Ardından Wilhelm Liebknecht bir konuşma yaparak aramızdan ayrılan dostunu, göreve sıkı sıkıya bağlı bir insan, bir kalem ve kılıç kahramanı; Marx’ın yakın zihin işbirlikçisi, modern sosyalizmin kurucusu olarak selamlıyor.
Paul Lafargue kısa konuşuyor; keder ve gözyaşlarına yenik düşüyor: “Elveda sevgili dost! Böylesine sevgi dolu, iyi kalpli ve düşünceli bir arkadaşı bir daha nerede bulabilirim ben! Bize, Marx’la birlikte Komünist Manifesto’yu armağan ettiniz; Fransız proletaryasını, bizleri sınıf bilincine ulaştıran, politik iktidarı ele geçirmek için günlük mücadelede bize yol gösteren programı verdiniz. Elveda Friedrich Engels! Fransa işçileri 1847’de bize verdiğiniz buyruğu hiç bir zaman unutmayacak: Bütün ülkelerin proleteryası, birşeşiniz!
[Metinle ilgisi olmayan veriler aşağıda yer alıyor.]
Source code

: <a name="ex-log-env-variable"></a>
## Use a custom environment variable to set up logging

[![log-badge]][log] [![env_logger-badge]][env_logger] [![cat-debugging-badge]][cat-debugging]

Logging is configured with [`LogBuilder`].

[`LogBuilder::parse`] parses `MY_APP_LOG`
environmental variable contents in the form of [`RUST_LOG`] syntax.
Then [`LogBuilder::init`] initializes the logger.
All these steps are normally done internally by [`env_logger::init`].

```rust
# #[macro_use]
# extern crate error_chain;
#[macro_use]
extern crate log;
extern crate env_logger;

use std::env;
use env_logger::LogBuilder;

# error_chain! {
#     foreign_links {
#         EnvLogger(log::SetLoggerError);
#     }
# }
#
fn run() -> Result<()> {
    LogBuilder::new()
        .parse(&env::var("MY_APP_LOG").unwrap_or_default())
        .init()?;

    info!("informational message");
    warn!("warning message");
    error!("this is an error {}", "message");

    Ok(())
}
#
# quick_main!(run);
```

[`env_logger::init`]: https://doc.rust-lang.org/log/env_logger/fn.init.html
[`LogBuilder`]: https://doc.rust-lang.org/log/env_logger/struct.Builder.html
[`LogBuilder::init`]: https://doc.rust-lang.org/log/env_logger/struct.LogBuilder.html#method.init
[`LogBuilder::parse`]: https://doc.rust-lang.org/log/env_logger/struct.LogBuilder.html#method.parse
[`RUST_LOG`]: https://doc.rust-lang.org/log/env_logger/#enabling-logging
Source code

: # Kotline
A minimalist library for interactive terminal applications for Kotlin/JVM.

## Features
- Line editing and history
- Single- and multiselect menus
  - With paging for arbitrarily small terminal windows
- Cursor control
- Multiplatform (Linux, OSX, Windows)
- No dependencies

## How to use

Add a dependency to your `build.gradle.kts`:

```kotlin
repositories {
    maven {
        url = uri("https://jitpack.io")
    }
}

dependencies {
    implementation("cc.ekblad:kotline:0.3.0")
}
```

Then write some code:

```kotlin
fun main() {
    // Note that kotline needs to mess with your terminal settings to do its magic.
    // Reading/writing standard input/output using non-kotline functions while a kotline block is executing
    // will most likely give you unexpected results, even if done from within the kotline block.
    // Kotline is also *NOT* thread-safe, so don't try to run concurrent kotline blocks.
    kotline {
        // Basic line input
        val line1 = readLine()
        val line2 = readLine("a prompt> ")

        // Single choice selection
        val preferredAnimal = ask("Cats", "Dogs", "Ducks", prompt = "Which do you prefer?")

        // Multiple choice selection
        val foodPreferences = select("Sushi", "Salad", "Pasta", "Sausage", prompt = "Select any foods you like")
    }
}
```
Bize savaş alanını gösterdiniz, silahları verdiniz… ve slogan: “Dövüşeceğiz ve kazanacağız!”
August Bebel’in kişiliğinde Avusturya işçileri, duygularını ve düşüncelerini dile getiren iyi bir konuşmacı bulmuşlardı. Bebel, müteveffanın, ansiklopedik bilgi birikimini, günün toplumsal tarihi konusundaki bilgeliğini, dirayetli politika adamlığını ve Avusturya proletaryasının hararetli dostluğunu övgü dolu sözlerle anlattı.
Anseele, Belçika adına bir konuşma yaptı. Dr. Aveling, İngiliz yoldaşlar adına konuştu; Van der Goes, Hollanda Sosyal Demokratlarını ve bir Rus, Rusya özgürlük savaşçılarının temsilcisi olarak birer konuşma yaptılar.
Öğleden sonra saat 3.30’da ceset bir vagona yerleştirildi ve özel tren Woking’deki krematoryuma doğru yola çıktı. Cesedin yakılmasına yalnız birkaç kişi katıldı.
(“Marx-Engels Anılar”, s. 411, Evrensel Basım, Nisan 1999, İstanbul)
27 Ağustos Engels’in vasiyeti uyarınca külleri, Engels’in gözde kıyı kasabası, Eastbourne’un kayalık sahillerinde, yakınları tarafından iki mil kadar açıkta okyanusa bırakılır.